We introduce ViCA-NeRF, the first view-consistency-aware method for 3D editing with text instructions. In addition to the implicit neural radiance field (NeRF) modeling, our key insight is to exploit two sources of regularization that explicitly propagate the editing information across different views, thus ensuring multi-view consistency. For geometric regularization, we leverage the depth information derived from NeRF to establish image correspondences between different views. For learned regularization, we align the latent codes in the 2D diffusion model between edited and unedited images, enabling us to edit key views and propagate the update throughout the entire scene. Incorporating these two strategies, our ViCA-NeRF operates in two stages. In the initial stage, we blend edits from different views to create a preliminary 3D edit. This is followed by a second stage of NeRF training, dedicated to further refining the scene's appearance. Experimental results demonstrate that ViCA-NeRF provides more flexible, efficient (3 times faster) editing with higher levels of consistency and details, compared with the state of the art. Our code is publicly available.

Figures (17)

• Figure 1: Our ViCA-NeRF is the first work that achieves multi-view consistent 3D editing with text instructions, applicable across a broad range of scenes and instructions. Moreover, ViCA-NeRF exhibits controllability, allowing for early control of final results by editing key views.

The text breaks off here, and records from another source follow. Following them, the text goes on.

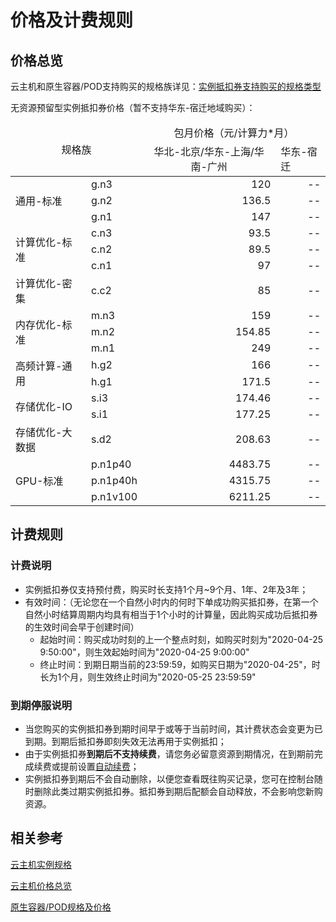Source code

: # 价格及计费规则

## 价格总览

云主机和原生容器/POD支持购买的规格族详见：[实例抵扣券支持购买的规格类型](https://docs.jdcloud.com/virtual-machines/instancevoucher-overview#user-content-2)

无资源预留型实例抵扣券价格（暂不支持华东-宿迁地域购买）：

<table>
	<thead>
   <tr>
      <td colspan="2" rowspan="2" align="center"> 规格族</td>
      <td colspan="2" align="center">包月价格（元/计算力*月）</td>
   </tr>
   <tr>
      <td align="center">华北-北京/华东-上海/华南-广州</td>         
      <td>华东-宿迁</td>
   </tr>
   </thead>
   <tbody>  
   <tr>
      <td rowspan="3">通用-标准</td>
      <td>g.n3</td>
      <td align="right">120</td>         
      <td align="right">--</td>
   </tr>
   <tr>
      <td>g.n2</td>
      <td align="right">136.5</td>        
      <td align="right">--</td>         
   </tr>
   <tr>
      <td>g.n1</td>
      <td align="right">147</td>         
      <td align="right">--</td>
   </tr>
   <tr>
      <td rowspan="3">计算优化-标准</td>
      <td>c.n3</td>
      <td align="right">93.5</td>         
      <td align="right">--</td>
   </tr>
   <tr>
      <td>c.n2</td>
      <td align="right">89.5</td>         
      <td align="right">--</td>
   </tr>
   <tr>
      <td>c.n1</td>
      <td align="right">97</td>         
      <td align="right">--</td>
   </tr>
   <tr>
      <td>计算优化-密集</td>
      <td>c.c2</td>
      <td align="right">85</td>         
      <td align="right">--</td>
   </tr>
   <tr>
      <td rowspan="3">内存优化-标准</td>
      <td>m.n3</td>
      <td align="right">159</td>         
      <td align="right">--</td>
   </tr>
   <tr>
      <td>m.n2</td>
      <td align="right">154.85</td>         
      <td align="right">--</td>
   </tr>
   <tr>
      <td>m.n1</td>
      <td align="right">249</td>         
      <td align="right">--</td>
   </tr>
   <tr>
      <td rowspan="2">高频计算-通用</td>
      <td>h.g2</td>
      <td align="right">166</td>         
      <td align="right">--</td>
   </tr> 
   <tr>
      <td>h.g1</td>
      <td align="right">171.5</td>         
      <td align="right">--</td>
   </tr>      
   <tr>
      <td rowspan="2">存储优化-IO</td>
      <td>s.i3</td>
      <td align="right">174.46</td>         
      <td align="right">--</td>
   </tr> 
   <tr>
      <td>s.i1</td>
      <td align="right">177.25</td>         
      <td align="right">--</td>
   </tr> 
   <tr>
      <td>存储优化-大数据</td>
      <td>s.d2</td>
      <td align="right">208.63</td>         
      <td align="right">--</td>
   </tr>
   <tr>
      <td rowspan="3">GPU-标准</td>
      <td>p.n1p40</td>
      <td align="right">4483.75</td>         
      <td align="right">--</td>
   </tr>
   <tr>
      <td>p.n1p40h</td>
      <td align="right">4315.75</td>         
      <td align="right">--</td>
   </tr>
   <tr>
      <td>p.n1v100</td>
      <td align="right">6211.25</td>         
      <td align="right">--</td>
   </tr>
</tbody>  
</table>     

## 计费规则
### 计费说明
* 实例抵扣券仅支持预付费，购买时长支持1个月~9个月、1年、2年及3年；
* 有效时间：（无论您在一个自然小时内的何时下单成功购买抵扣券，在第一个自然小时结算周期内均具有相当于1个小时的计算量，因此购买成功后抵扣券的生效时间会早于创建时间）
  * 起始时间：购买成功时刻的上一个整点时刻，如购买时刻为"2020-04-25 9:50:00"，则生效起始时间为"2020-04-25 9:00:00"
  * 终止时间：到期日期当前的23:59:59，如购买日期为"2020-04-25"，时长为1个月，则生效终止时间为"2020-05-25 23:59:59"
      

### 到期停服说明
* 当您购买的实例抵扣券到期时间早于或等于当前时间，其计费状态会变更为已到期。到期后抵扣券即刻失效无法再用于实例抵扣；<br>
* 由于实例抵扣券**到期后不支持续费**，请您务必留意资源到期情况，在到期前完成续费或提前设置[自动续费](https://docs.jdcloud.com/online-buying/renew-management)；<br>
* 实例抵扣券到期后不会自动删除，以便您查看既往购买记录，您可在控制台随时删除此类过期实例抵扣券。抵扣券到期后配额会自动释放，不会影响您新购资源。

## 相关参考

[云主机实例规格](https://docs.jdcloud.com/virtual-machines/instance-type-family) 

[云主机价格总览](https://docs.jdcloud.com/virtual-machines/price-overview)

[原生容器/POD规格及价格](https://docs.jdcloud.com/native-container/price-overview)<br>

Notably, ViCA-NeRF is also efficient, surpassing state-of-the-art Instruct-NeRF2NeRF by being 3 times faster.
• Figure 2: Overview of our ViCA-NeRF. Our proposed method decouples NeRF editing into two stages. In the first stage, we sample several key views and edit them through Instruct-Pix2Pix. Then, we use the depth map and camera poses to project edited keyframes to other views and obtain a mixup dataset. These images are further refined through our blending model. In the second stage, the edited dataset is directly used to train the NeRF model. Optionally, we can conduct refinement to the dataset according to the updated NeRF.
• Figure 3: Illustration of mixup procedure and blending model. We first mix up the image with the edited key views. Then, we introduce a blending model to further refine it. The blending model utilizes two modified Instruct-Pix2Pix ('Inp2p') processes. In each process, we generate multiple results and take their average on the latent code to decode a single final result.
• Figure 4: Qualitative comparison with Instruct-NeRF2NeRF. Our ViCA-NeRF provides more details compared with Instruct-NeRF2NeRF. In addition, our ViCA-NeRF can handle challenging prompts, such as "Turn him into a robot," whereas Instruct-NeRF2NeRF fails in such cases.
• Figure 5: Comparison on NeRF-Art. We compare the editing results based on NeRF-Art's nerfart sequences and edits. Our ViCA-NeRF produces more detailed information and achieves more substantial changes to the content.